妻よ薔薇のやうにのちろるのレビュー・感想・評価

妻よ薔薇のやうに(1935年製作の映画)
4.0
これはちょっと中島みゆきの「悪女」の歌詞を思い出してしまう。
「亭主元気で留守がいい」
この言葉が当たり前のように言われるそのずっと前、日本の家庭にこれほどまでに「亭主」を大切に想う妻たちがいたとは・・・
山師になると田舎に行き、それから女を作り何十年も戻らなくなった父を待ち続ける娘と妻。
娘は快活で賢そうなビジネスガールとなり、ボーイフレンドを茶化したりできるほどのモダンガールとなっているが、父を待つ母はと言うと、暇さえあれば詩を詠み、主人不在の寂しさをなんとかやり過ごしている。
なんとも切ないけど、娘はそんな母を憐れみつつも、「自分はあんな風にならない」と強く誓う。
それでも、東京で父を見かけたのをきっかけに田舎の父を探しに行こうと決意する娘が、目にした光景・・・
そこから情勢が一気に変わるのが面白い。
お父さんの飄々とした態度は今の感覚では目ん玉飛び出るくらい驚いて、カルチャーショックだったけれど、この時代の作品のこの文化にこんなケチをつけるのは今更やめよう。
自分を持ちすぎてる本妻である母親はこの時代にしてはクリエイティブではあるがこの時代の妻としては前衛的すぎる。
自分よりも人と、犠牲の元に愛を与えられる二号さんは古い日本的な妻の美しさの典型のよう。

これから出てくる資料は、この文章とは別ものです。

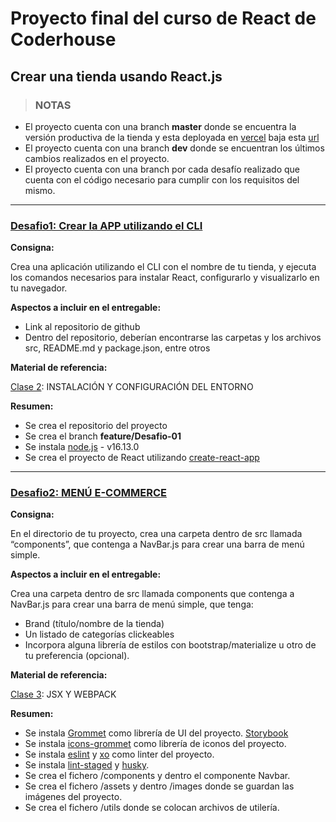 # Proyecto final del curso de React de Coderhouse

## Crear una tienda usando React.js

> ### **NOTAS**

- El proyecto cuenta con una branch **master** donde se encuentra la versión productiva de la tienda y esta deployada en [vercel](https://vercel.com/) baja esta [url](https://citrix-coderhouse-store-lirrgy2az-braianvaylet.vercel.app/)
- El proyecto cuenta con una branch **dev** donde se encuentran los últimos cambios realizados en el proyecto.
- El proyecto cuenta con una branch por cada desafío realizado que cuenta con el código necesario para cumplir con los requisitos del mismo.

---

### [Desafio1: Crear la APP utilizando el CLI](https://github.com/BraianVaylet/coderhouse-curso-react-tienda/tree/feature/Desafio-01)

**Consigna:**

Crea una aplicación utilizando el CLI con el nombre de tu tienda, y ejecuta los comandos necesarios para instalar React, configurarlo y visualizarlo en tu navegador.

**Aspectos a incluir en el entregable:**

- Link al repositorio de github
- Dentro del repositorio, deberían encontrarse las carpetas y los archivos src, README.md y package.json, entre otros

**Material de referencia:**

[Clase 2](https://docs.google.com/presentation/d/1feC46NDgy67banPoGapfkx3UkWDQrWQ6xU8VElfIrtM/edit#slide=id.ga9071a1c49_0_0): INSTALACIÓN Y CONFIGURACIÓN DEL ENTORNO

**Resumen:**

- Se crea el repositorio del proyecto
- Se crea el branch **feature/Desafio-01**
- Se instala [node.js](https://nodejs.org/es/) - v16.13.0
- Se crea el proyecto de React utilizando [create-react-app](https://create-react-app.dev/)

---

### [Desafio2: MENÚ E-COMMERCE](https://github.com/BraianVaylet/coderhouse-curso-react-tienda/tree/feature/Desafio-02)

**Consigna:**

En el directorio de tu proyecto, crea una carpeta dentro de src llamada “components”, que contenga a NavBar.js para crear una barra de menú simple.

**Aspectos a incluir en el entregable:**

Crea una carpeta dentro de src llamada components que contenga a NavBar.js para crear una barra de menú simple, que tenga:

- Brand (título/nombre de la tienda)
- Un listado de categorías clickeables
- Incorpora alguna librería de estilos con bootstrap/materialize u otro de tu preferencia (opcional).

**Material de referencia:**

[Clase 3](https://docs.google.com/presentation/d/1Ok2-w_7smwFVX6kw41jljISN2imp8MCx5X6dXtWJTo0/edit#slide=id.ge384d5ba75_0_7): JSX Y WEBPACK

**Resumen:**

- Se instala [Grommet](https://v2.grommet.io/) como librería de UI del proyecto. [Storybook](https://storybook.grommet.io/?path=/story/all--all)
- Se instala [icons-grommet](https://icons.grommet.io/?) como librería de iconos del proyecto.
- Se instala [eslint](https://eslint.org/) y [xo](https://github.com/xojs/xo) como linter del proyecto.
- Se instala [lint-staged](https://github.com/okonet/lint-staged) y [husky](https://typicode.github.io/husky/#/).
- Se crea el fichero /components y dentro el componente Navbar.
- Se crea el fichero /assets y dentro /images donde se guardan las imágenes del proyecto.
- Se crea el fichero /utils donde se colocan archivos de utilería.

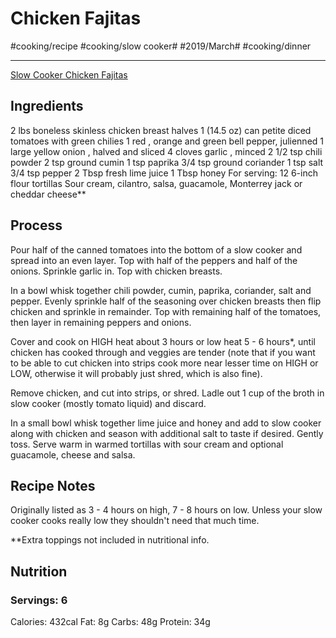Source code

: # Chicken Fajitas
#cooking/recipe #cooking/slow cooker# #2019/March# #cooking/dinner
- - - -
[Slow Cooker Chicken Fajitas](http://www.cookingclassy.com/2015/01/slow-cooker-chicken-fajitas/)

## Ingredients
2 lbs boneless skinless chicken breast halves
1 (14.5 oz) can petite diced tomatoes with green chilies
1 red , orange and green bell pepper, julienned
1 large yellow onion , halved and sliced
4 cloves garlic , minced
2 1/2 tsp chili powder
2 tsp ground cumin
1 tsp paprika
3/4 tsp ground coriander
1 tsp salt
3/4 tsp pepper
2 Tbsp fresh lime juice
1 Tbsp honey
For serving:
12 6-inch flour tortillas
Sour cream, cilantro, salsa, guacamole, Monterrey jack or cheddar cheese**

## Process
Pour half of the canned tomatoes into the bottom of a slow cooker and spread into an even layer. Top with half of the peppers and half of the onions. Sprinkle garlic in. Top with chicken breasts.

In a bowl whisk together chili powder, cumin, paprika, coriander, salt and pepper. Evenly sprinkle half of the seasoning over chicken breasts then flip chicken and sprinkle in remainder. Top with remaining half of the tomatoes, then layer in remaining peppers and onions.

Cover and cook on HIGH heat about 3 hours or low heat 5 - 6 hours*, until chicken has cooked through and veggies are tender (note that if you want to be able to cut chicken into strips cook more near lesser time on HIGH or LOW, otherwise it will probably just shred, which is also fine).

Remove chicken, and cut into strips, or shred. Ladle out 1 cup of the broth in slow cooker (mostly tomato liquid) and discard. 

In a small bowl whisk together lime juice and honey and add to slow cooker along with chicken and season with additional salt to taste if desired. Gently toss. Serve warm in warmed tortillas with sour cream and optional guacamole, cheese and salsa.

## Recipe Notes
Originally listed as 3 - 4 hours on high,  7 - 8 hours on low. Unless your slow cooker cooks really low they shouldn't need that much time.

**Extra toppings not included in nutritional info.

## Nutrition
### Servings: 6
Calories: 432cal
Fat: 8g
Carbs: 48g
Protein: 34g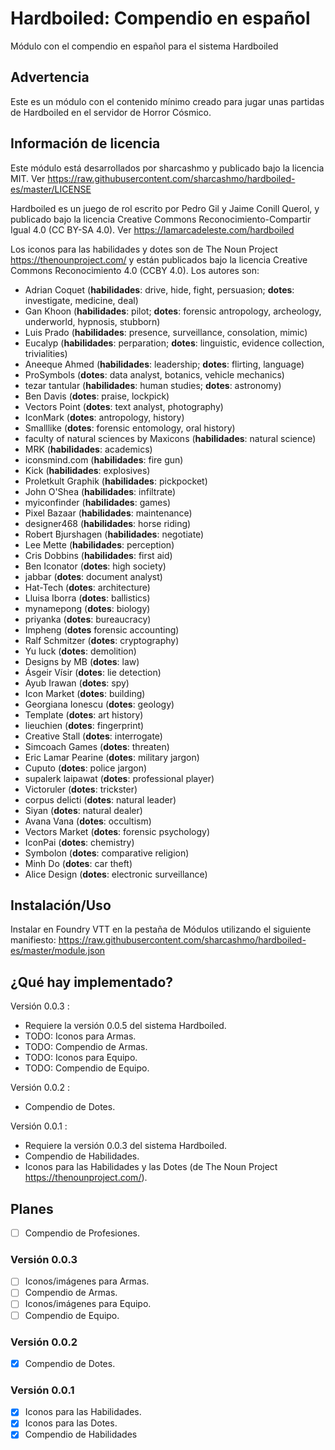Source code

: # Hardboiled: Compendio en español

Módulo con el compendio en español para el sistema Hardboiled

## Advertencia

Este es un módulo con el contenido mínimo creado para jugar unas partidas de Hardboiled en el servidor de Horror Cósmico.

## Información de licencia

Este módulo está desarrollados por sharcashmo y publicado bajo la licencia MIT. Ver
<https://raw.githubusercontent.com/sharcashmo/hardboiled-es/master/LICENSE>

Hardboiled es un juego de rol escrito por Pedro Gil y Jaime Conill Querol, y publicado bajo la licencia
Creative Commons Reconocimiento-Compartir Igual 4.0 (CC BY-SA 4.0). Ver
<https://lamarcadeleste.com/hardboiled>

Los iconos para las habilidades y dotes son de The Noun Project <https://thenounproject.com/> y están
publicados bajo la licencia Creative Commons Reconocimiento 4.0 (CCBY 4.0). Los autores son:
* Adrian Coquet (**habilidades**: drive, hide, fight, persuasion; **dotes**: investigate, medicine, deal)
* Gan Khoon (**habilidades**: pilot; **dotes**: forensic antropology, archeology, underworld, hypnosis, stubborn)
* Luis Prado (**habilidades**: presence, surveillance, consolation, mimic)
* Eucalyp (**habilidades**: perparation; **dotes**: linguistic, evidence collection, trivialities)
* Aneeque Ahmed (**habilidades**: leadership; **dotes**: flirting, language)
* ProSymbols (**dotes**: data analyst, botanics, vehicle mechanics)
* tezar tantular (**habilidades**: human studies; **dotes**: astronomy)
* Ben Davis (**dotes**: praise, lockpick)
* Vectors Point (**dotes**: text analyst, photography)
* IconMark (**dotes**: antropology, history)
* Smalllike (**dotes**: forensic entomology, oral history)
* faculty of natural sciences by Maxicons (**habilidades**: natural science)
* MRK (**habilidades**: academics)
* iconsmind.com (**habilidades**: fire gun)
* Kick (**habilidades**: explosives)
* Proletkult Graphik (**habilidades**: pickpocket)
* John O'Shea (**habilidades**: infiltrate)
* myiconfinder (**habilidades**: games)
* Pixel Bazaar (**habilidades**: maintenance)
* designer468 (**habilidades**: horse riding)
* Robert Bjurshagen (**habilidades**: negotiate)
* Lee Mette (**habilidades**: perception)
* Cris Dobbins (**habilidades**: first aid)
* Ben Iconator (**dotes**: high society)
* jabbar (**dotes**: document analyst) 
* Hat-Tech (**dotes**: architecture)
* Lluisa Iborra (**dotes**: ballistics)
* mynamepong (**dotes**: biology)
* priyanka (**dotes**: bureaucracy)
* Impheng (**dotes** forensic accounting)
* Ralf Schmitzer (**dotes**: cryptography)
* Yu luck (**dotes**: demolition)
* Designs by MB (**dotes**: law)
* Ásgeir Vísir (**dotes**: lie detection)
* Ayub Irawan (**dotes**: spy)
* Icon Market (**dotes**: building)
* Georgiana Ionescu (**dotes**: geology)
* Template (**dotes**: art history)
* lieuchien (**dotes**: fingerprint)
* Creative Stall (**dotes**: interrogate)
* Simcoach Games (**dotes**: threaten)
* Eric Lamar Pearine (**dotes**: military jargon)
* Cuputo (**dotes**: police jargon)
* supalerk laipawat (**dotes**: professional player)
* Victoruler (**dotes**: trickster)
* corpus delicti (**dotes**: natural leader)
* Siyan (**dotes**: natural dealer)
* Avana Vana (**dotes**: occultism)
* Vectors Market (**dotes**: forensic psychology)
* IconPai (**dotes**: chemistry)
* Symbolon (**dotes**: comparative religion)
* Minh Do (**dotes**: car theft)
* Alice Design (**dotes**: electronic surveillance)

## Instalación/Uso

Instalar en Foundry VTT en la pestaña de Módulos utilizando el siguiente manifiesto:
<https://raw.githubusercontent.com/sharcashmo/hardboiled-es/master/module.json>  

## ¿Qué hay implementado?

Versión 0.0.3 :

* Requiere la versión 0.0.5 del sistema Hardboiled.
* TODO: Iconos para Armas.
* TODO: Compendio de Armas.
* TODO: Iconos para Equipo.
* TODO: Compendio de Equipo.

Versión 0.0.2 :

* Compendio de Dotes.

Versión 0.0.1 :

* Requiere la versión 0.0.3 del sistema Hardboiled.
* Compendio de Habilidades.
* Iconos para las Habilidades y las Dotes (de The Noun Project <https://thenounproject.com/>).

## Planes

* [ ] Compendio de Profesiones.

### Versión 0.0.3

* [ ] Iconos/imágenes para Armas.
* [ ] Compendio de Armas.
* [ ] Iconos/imágenes para Equipo.
* [ ] Compendio de Equipo.

### Versión 0.0.2

* [X] Compendio de Dotes.

### Versión 0.0.1

* [X] Iconos para las Habilidades.
* [X] Iconos para las Dotes.
* [X] Compendio de Habilidades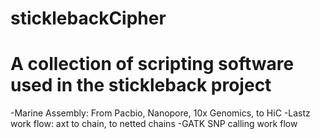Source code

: # sticklebackCipher
# A collection of scripting software used in the stickleback project
-Marine Assembly: From Pacbio, Nanopore, 10x Genomics, to HiC
-Lastz work flow: axt to chain, to netted chains
-GATK SNP calling work flow
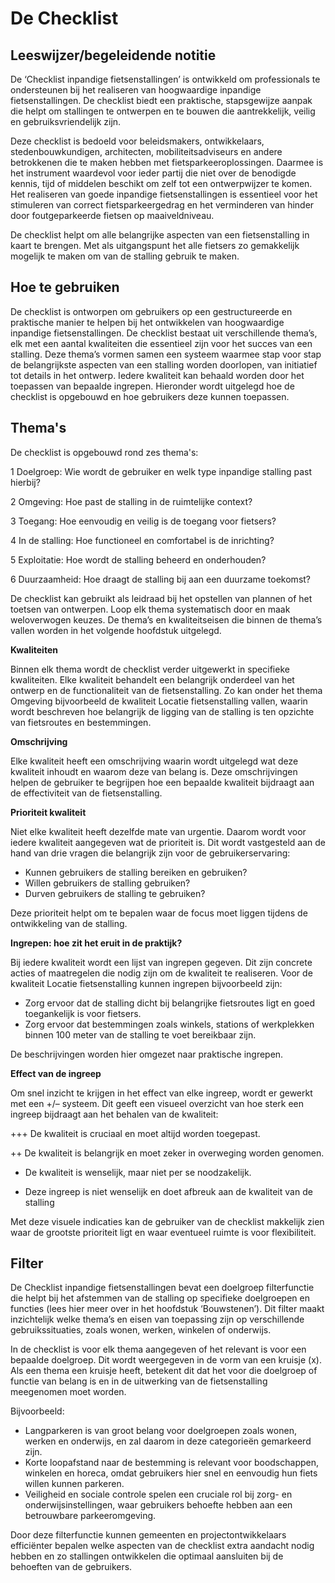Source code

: # De Checklist

## Leeswijzer/begeleidende notitie
De ‘Checklist inpandige fietsenstallingen’ is ontwikkeld om
professionals te ondersteunen bij het realiseren van
hoogwaardige inpandige fietsenstallingen. De checklist
biedt een praktische, stapsgewijze aanpak die helpt om
stallingen te ontwerpen en te bouwen die aantrekkelijk,
veilig en gebruiksvriendelijk zijn.

Deze checklist is bedoeld voor beleidsmakers, ontwikkelaars,
stedenbouwkundigen, architecten, mobiliteitsadviseurs en
andere betrokkenen die te maken hebben met fietsparkeeroplossingen.
Daarmee is het instrument waardevol voor
ieder partij die niet over de benodigde kennis, tijd of
middelen beschikt om zelf tot een ontwerpwijzer te komen.
Het realiseren van goede inpandige fietsenstallingen is
essentieel voor het stimuleren van correct fietsparkeergedrag
en het verminderen van hinder door foutgeparkeerde
fietsen op maaiveldniveau. 

De checklist helpt om alle
belangrijke aspecten van een fietsenstalling in kaart te
brengen. Met als uitgangspunt het alle fietsers zo gemakkelijk
mogelijk te maken om van de stalling gebruik te maken.

## Hoe te gebruiken
De checklist is ontworpen om gebruikers op een gestructureerde
en praktische manier te helpen bij het ontwikkelen van
hoogwaardige inpandige fietsenstallingen. De checklist
bestaat uit verschillende thema’s, elk met een aantal kwaliteiten
die essentieel zijn voor het succes van een stalling. Deze
thema’s vormen samen een systeem waarmee stap voor stap
de belangrijkste aspecten van een stalling worden doorlopen,
van initiatief tot details in het ontwerp. Iedere kwaliteit kan
behaald worden door het toepassen van bepaalde ingrepen.
Hieronder wordt uitgelegd hoe de checklist is opgebouwd en
hoe gebruikers deze kunnen toepassen.



## Thema's 


De checklist is opgebouwd rond zes thema's:

1 Doelgroep: Wie wordt de gebruiker en welk type inpandige
stalling past hierbij?

2 Omgeving: Hoe past de stalling in de ruimtelijke context?

3 Toegang: Hoe eenvoudig en veilig is de toegang voor
fietsers?

4 In de stalling: Hoe functioneel en comfortabel is de
inrichting?

5 Exploitatie: Hoe wordt de stalling beheerd en onderhouden?

6 Duurzaamheid: Hoe draagt de stalling bij aan een
duurzame toekomst?

De checklist kan gebruikt als leidraad bij het opstellen van
plannen of het toetsen van ontwerpen. Loop elk thema
systematisch door en maak weloverwogen keuzes. De
thema’s en kwaliteitseisen die binnen de thema’s vallen
worden in het volgende hoofdstuk uitgelegd.

**Kwaliteiten**

Binnen elk thema wordt de checklist verder uitgewerkt in
specifieke kwaliteiten. Elke kwaliteit behandelt een belangrijk
onderdeel van het ontwerp en de functionaliteit van de
fietsenstalling. Zo kan onder het thema Omgeving bijvoorbeeld
de kwaliteit Locatie fietsenstalling vallen, waarin wordt
beschreven hoe belangrijk de ligging van de stalling is ten
opzichte van fietsroutes en bestemmingen.

**Omschrijving**

Elke kwaliteit heeft een omschrijving waarin wordt uitgelegd
wat deze kwaliteit inhoudt en waarom deze van belang is.
Deze omschrijvingen helpen de gebruiker te begrijpen hoe
een bepaalde kwaliteit bijdraagt aan de effectiviteit van de
fietsenstalling.

**Prioriteit kwaliteit**

Niet elke kwaliteit heeft dezelfde mate van urgentie. Daarom
wordt voor iedere kwaliteit aangegeven wat de prioriteit is.
Dit wordt vastgesteld aan de hand van drie vragen die
belangrijk zijn voor de gebruikerservaring:

* Kunnen gebruikers de stalling bereiken en gebruiken?
* Willen gebruikers de stalling gebruiken?
* Durven gebruikers de stalling te gebruiken?

Deze prioriteit helpt om te bepalen waar de focus moet
liggen tijdens de ontwikkeling van de stalling.

**Ingrepen: hoe zit het eruit in de praktijk?**

Bij iedere kwaliteit wordt een lijst van ingrepen gegeven.
Dit zijn concrete acties of maatregelen die nodig zijn om de
kwaliteit te realiseren. Voor de kwaliteit Locatie fietsenstalling
kunnen ingrepen bijvoorbeeld zijn:

* Zorg ervoor dat de stalling dicht bij belangrijke fietsroutes
ligt en goed toegankelijk is voor fietsers.
* Zorg ervoor dat bestemmingen zoals winkels, stations of
werkplekken binnen 100 meter van de stalling te voet
bereikbaar zijn.

De beschrijvingen worden hier omgezet naar praktische
ingrepen.

**Effect van de ingreep**

Om snel inzicht te krijgen in het effect van elke ingreep,
wordt er gewerkt met een +/– systeem. Dit geeft een
visueel overzicht van hoe sterk een ingreep bijdraagt aan
het behalen van de kwaliteit:

+++ De kwaliteit is cruciaal en moet altijd worden toegepast.

++ De kwaliteit is belangrijk en moet zeker in overweging
worden genomen.

+ De kwaliteit is wenselijk, maar niet per se noodzakelijk.

- Deze ingreep is niet wenselijk en doet afbreuk aan de
kwaliteit van de stalling

Met deze visuele indicaties kan de gebruiker van de checklist
makkelijk zien waar de grootste prioriteit ligt en waar
eventueel ruimte is voor flexibiliteit.

## Filter
De Checklist inpandige fietsenstallingen bevat een doelgroep
filterfunctie die helpt bij het afstemmen van de
stalling op specifieke doelgroepen en functies (lees hier
meer over in het hoofdstuk ‘Bouwstenen’). Dit filter maakt
inzichtelijk welke thema’s en eisen van toepassing zijn op
verschillende gebruikssituaties, zoals wonen, werken,
winkelen of onderwijs.

In de checklist is voor elk thema aangegeven of het relevant
is voor een bepaalde doelgroep. Dit wordt weergegeven in
de vorm van een kruisje (x). Als een thema een kruisje heeft,
betekent dit dat het voor die doelgroep of functie van
belang is en in de uitwerking van de fietsenstalling meegenomen
moet worden.

Bijvoorbeeld:
* Langparkeren is van groot belang voor doelgroepen zoals
wonen, werken en onderwijs, en zal daarom in deze
categorieën gemarkeerd zijn.
* Korte loopafstand naar de bestemming is relevant voor
boodschappen, winkelen en horeca, omdat gebruikers
hier snel en eenvoudig hun fiets willen kunnen parkeren.
* Veiligheid en sociale controle spelen een cruciale rol bij
zorg- en onderwijsinstellingen, waar gebruikers behoefte
hebben aan een betrouwbare parkeeromgeving.

Door deze filterfunctie kunnen gemeenten en projectontwikkelaars
efficiënter bepalen welke aspecten van de
checklist extra aandacht nodig hebben en zo stallingen
ontwikkelen die optimaal aansluiten bij de behoeften van
de gebruikers.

男から見ても弱音を吐かないで強気な女よりも、甘えて気立ての良い女の方が可愛いに決まっている。
裏でさめざめと泣いたって悲しい気持ちは相手に伝わるわけではない。
「お母さんの負けだわ。」
娘は2つの妻の顔をこんな風に見せられたらこの娘は賢い奥さんになれるに違いない。

ちなみに遠い昔の日本のお話なのでまるで違う国ような感覚で観てたのだけど、当時の歌舞伎座の鏡獅子!
時代変わってもこちらだけは全く変わらないのにはちょっと感動しました。